> **INSTRUCTIONS FOR THE TASK**
Nothing but the lines holding the string "Values" should appear in the answer. Copy them from the entries.

> **PROVIDED INFORMATION**
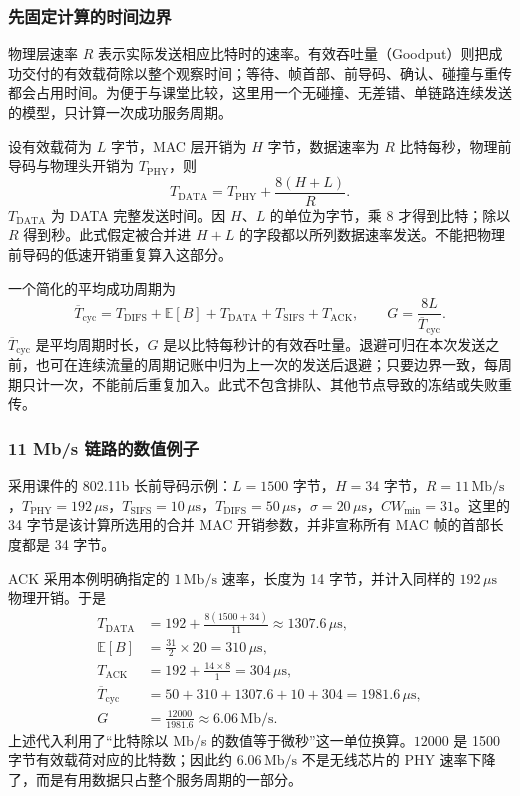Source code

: \subsubsection{先固定计算的时间边界}

物理层速率 $R$ 表示实际发送相应比特时的速率。有效吞吐量（Goodput）则把成功交付的有效载荷除以整个观察时间；等待、帧首部、前导码、确认、碰撞与重传都会占用时间。为便于与课堂比较，这里用一个无碰撞、无差错、单链路连续发送的模型，只计算一次成功服务周期。

设有效载荷为 $L$ 字节，MAC 层开销为 $H$ 字节，数据速率为 $R$ 比特每秒，物理前导码与物理头开销为 $T_{\mathrm{PHY}}$，则
\begin{equation}
T_{\mathrm{DATA}}=T_{\mathrm{PHY}}+\frac{8(H+L)}{R}.
\label{eq:data-airtime}
\end{equation}
$T_{\mathrm{DATA}}$ 为 DATA 完整发送时间。因 $H$、$L$ 的单位为字节，乘 8 才得到比特；除以 $R$ 得到秒。此式假定被合并进 $H+L$ 的字段都以所列数据速率发送。不能把物理前导码的低速开销重复算入这部分。

一个简化的平均成功周期为
\begin{equation}
\overline{T}_{\mathrm{cyc}}=T_{\mathrm{DIFS}}+\mathbb{E}[B]+T_{\mathrm{DATA}}
+T_{\mathrm{SIFS}}+T_{\mathrm{ACK}},\qquad
G=\frac{8L}{\overline{T}_{\mathrm{cyc}}}.
\label{eq:goodput-cycle}
\end{equation}
$\overline{T}_{\mathrm{cyc}}$ 是平均周期时长，$G$ 是以比特每秒计的有效吞吐量。退避可归在本次发送之前，也可在连续流量的周期记账中归为上一次的发送后退避；只要边界一致，每周期只计一次，不能前后重复加入。此式不包含排队、其他节点导致的冻结或失败重传。

\subsubsection{11 Mb/s 链路的数值例子}

采用课件的 802.11b 长前导码示例：$L=1500$ 字节，$H=34$ 字节，$R=11\,\mathrm{Mb/s}$，$T_{\mathrm{PHY}}=192\,\mu\mathrm{s}$，$T_{\mathrm{SIFS}}=10\,\mu\mathrm{s}$，$T_{\mathrm{DIFS}}=50\,\mu\mathrm{s}$，$\sigma=20\,\mu\mathrm{s}$，$CW_{\min}=31$。这里的 34 字节是该计算所选用的合并 MAC 开销参数，并非宣称所有 MAC 帧的首部长度都是 34 字节。

ACK 采用本例明确指定的 $1\,\mathrm{Mb/s}$ 速率，长度为 14 字节，并计入同样的 $192\,\mu\mathrm{s}$ 物理开销。于是
\begin{align*}
T_{\mathrm{DATA}}&=192+\frac{8(1500+34)}{11}
\approx1307.6\,\mu\mathrm{s},\\
\mathbb{E}[B]&=\frac{31}{2}\times20=310\,\mu\mathrm{s},\\
T_{\mathrm{ACK}}&=192+\frac{14\times8}{1}=304\,\mu\mathrm{s},\\
\overline{T}_{\mathrm{cyc}}&=50+310+1307.6+10+304
=1981.6\,\mu\mathrm{s},\\
G&=\frac{12000}{1981.6}\approx6.06\,\mathrm{Mb/s}.
\end{align*}
上述代入利用了“比特除以 Mb/s 的数值等于微秒”这一单位换算。$12000$ 是 1500 字节有效载荷对应的比特数；因此约 $6.06\,\mathrm{Mb/s}$ 不是无线芯片的 PHY 速率下降了，而是有用数据只占整个服务周期的一部分。

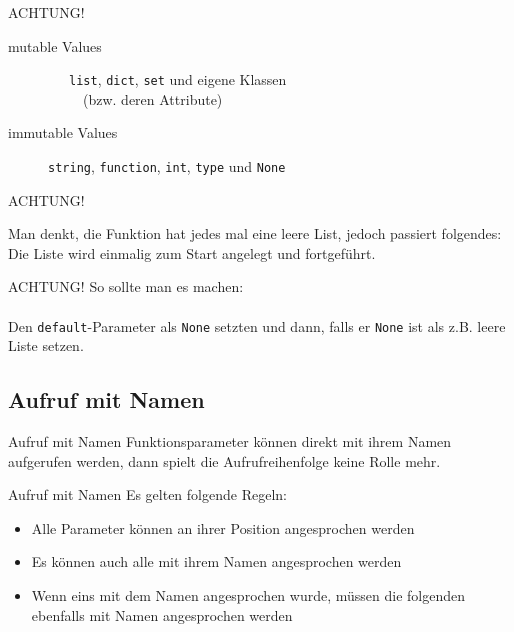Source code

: \begin{frame}{ACHTUNG!}
	\\[1cm]
	\begin{description}
		\item[mutable Values] \ \ \ \texttt{list}, \texttt{dict}, \texttt{set} und eigene Klassen \\
\ \ \ \ \ (bzw. deren Attribute)
		\item[immutable Values] \texttt{string}, \texttt{function}, \texttt{int}, \texttt{type} und \texttt{None}
	\end{description}
\end{frame}

\begin{frame}{ACHTUNG!}
	
	Man denkt, die Funktion hat jedes mal eine leere List, jedoch passiert folgendes:\\
	
	Die Liste wird einmalig zum Start angelegt und fortgeführt.
\end{frame}

\begin{frame}[fragile]{ACHTUNG!}
	So sollte man es machen:\\[.5cm]
	
	\ \\[.5cm]
	Den \texttt{default}-Parameter als \texttt{None} setzten und dann, falls er \texttt{None} ist als z.B. leere Liste setzen.
\end{frame}


\subsection{Aufruf mit Namen}
\begin{frame}[fragile]{Aufruf mit Namen}
	Funktionsparameter können direkt mit ihrem Namen aufgerufen werden, dann spielt die Aufrufreihenfolge keine Rolle mehr.\\[1cm]
	
\end{frame}

\begin{frame}{Aufruf mit Namen}
	Es gelten folgende Regeln:
	\begin{itemize}
		\item Alle Parameter können an ihrer Position angesprochen werden
		\item Es können auch alle mit ihrem Namen angesprochen werden
		\item Wenn eins mit dem Namen angesprochen wurde, m\"ussen die folgenden ebenfalls mit Namen angesprochen werden
	\end{itemize}
\end{frame}

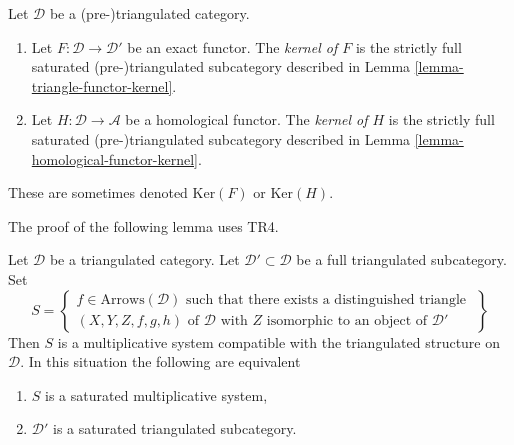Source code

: \begin{definition}
\label{definition-kernel-category}
Let $\mathcal{D}$ be a (pre-)triangulated category.
\begin{enumerate}
\item Let $F : \mathcal{D} \to \mathcal{D}'$ be an exact functor.
The {\it kernel of $F$} is the strictly full saturated
(pre-)triangulated subcategory described in
Lemma \ref{lemma-triangle-functor-kernel}.
\item Let $H : \mathcal{D} \to \mathcal{A}$ be a homological functor.
The {\it kernel of $H$} is the strictly full saturated
(pre-)triangulated subcategory described in
Lemma \ref{lemma-homological-functor-kernel}.
\end{enumerate}
These are sometimes denoted $\text{Ker}(F)$ or $\text{Ker}(H)$.
\end{definition}

\noindent
The proof of the following lemma uses TR4.

\begin{lemma}
\label{lemma-construct-multiplicative-system}
Let $\mathcal{D}$ be a triangulated category.
Let $\mathcal{D}' \subset \mathcal{D}$ be a full triangulated
subcategory. Set
\begin{equation}
\label{equation-multiplicative-system}
S =
\left\{
\begin{matrix}
f \in \text{Arrows}(\mathcal{D})
\text{ such that there exists a distinguished triangle }\\
(X, Y, Z, f, g, h) \text{ of }\mathcal{D}\text{ with }
Z\text{ isomorphic to an object of }\mathcal{D}'
\end{matrix}
\right\}
\end{equation}
Then $S$ is a multiplicative system compatible with the triangulated
structure on $\mathcal{D}$. In this situation the following are equivalent
\begin{enumerate}
\item $S$ is a saturated multiplicative system,
\item $\mathcal{D}'$ is a saturated triangulated subcategory.
\end{enumerate}
\end{lemma}

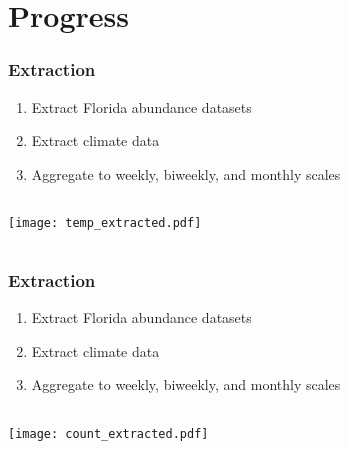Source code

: \documentclass{beamer}
\begin{document}
\section{Progress}

\begin{frame}
\frametitle{Extraction}

\begin{enumerate}
	\item Extract Florida abundance datasets 
	
	\item Extract climate data 
	
	\item Aggregate to weekly, biweekly, and monthly scales	
\end{enumerate}
	

\vspace{0.7cm}
\begin{columns}
	\begin{column}{0.7\textwidth}
		\texttt{[image: temp\_extracted.pdf]}
	\end{column}
	\begin{column}{0.3\textwidth}
		
	\end{column}
\end{columns}

\end{frame}

\begin{frame}
\frametitle{Extraction}

\begin{enumerate}
	\item Extract Florida abundance datasets 
	
	\item Extract climate data 
	
	\item Aggregate to weekly, biweekly, and monthly scales	
\end{enumerate}


\vspace{0.7cm}
\begin{columns}
	\begin{column}{0.7\textwidth}
		\texttt{[image: count\_extracted.pdf]}
	\end{column}
	\begin{column}{0.3\textwidth}
		
	\end{column}
\end{columns}

\end{frame}
\end{document}
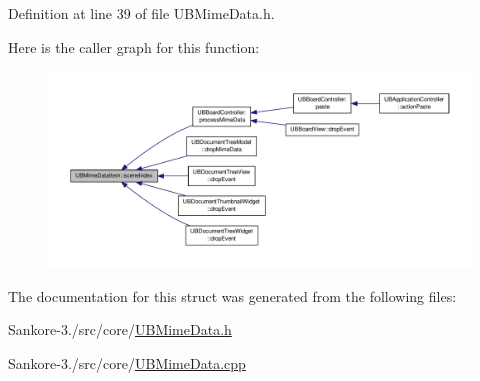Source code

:Definition at line 39 of file U\-B\-Mime\-Data.\-h.



Here is the caller graph for this function\-:
\nopagebreak
\begin{figure}[H]
\begin{center}
\leavevmode
\includegraphics[width=350pt]{da/dba/struct_u_b_mime_data_item_a1c596d4dd198c6c454b40a4ad10cf7fd_icgraph}
\end{center}
\end{figure}




The documentation for this struct was generated from the following files\-:\begin{DoxyCompactItemize}
\item 
Sankore-\/3./src/core/\hyperlink{_u_b_mime_data_8h}{U\-B\-Mime\-Data.\-h}\item 
Sankore-\/3./src/core/\hyperlink{_u_b_mime_data_8cpp}{U\-B\-Mime\-Data.\-cpp}\end{DoxyCompactItemize}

> **SOLUTION TO THIS TASK**
		\item[mutable Values] \ \ \ \texttt{list}, \texttt{dict}, \texttt{set} und eigene Klassen \\
		\item[immutable Values] \texttt{string}, \texttt{function}, \texttt{int}, \texttt{type} und \texttt{None}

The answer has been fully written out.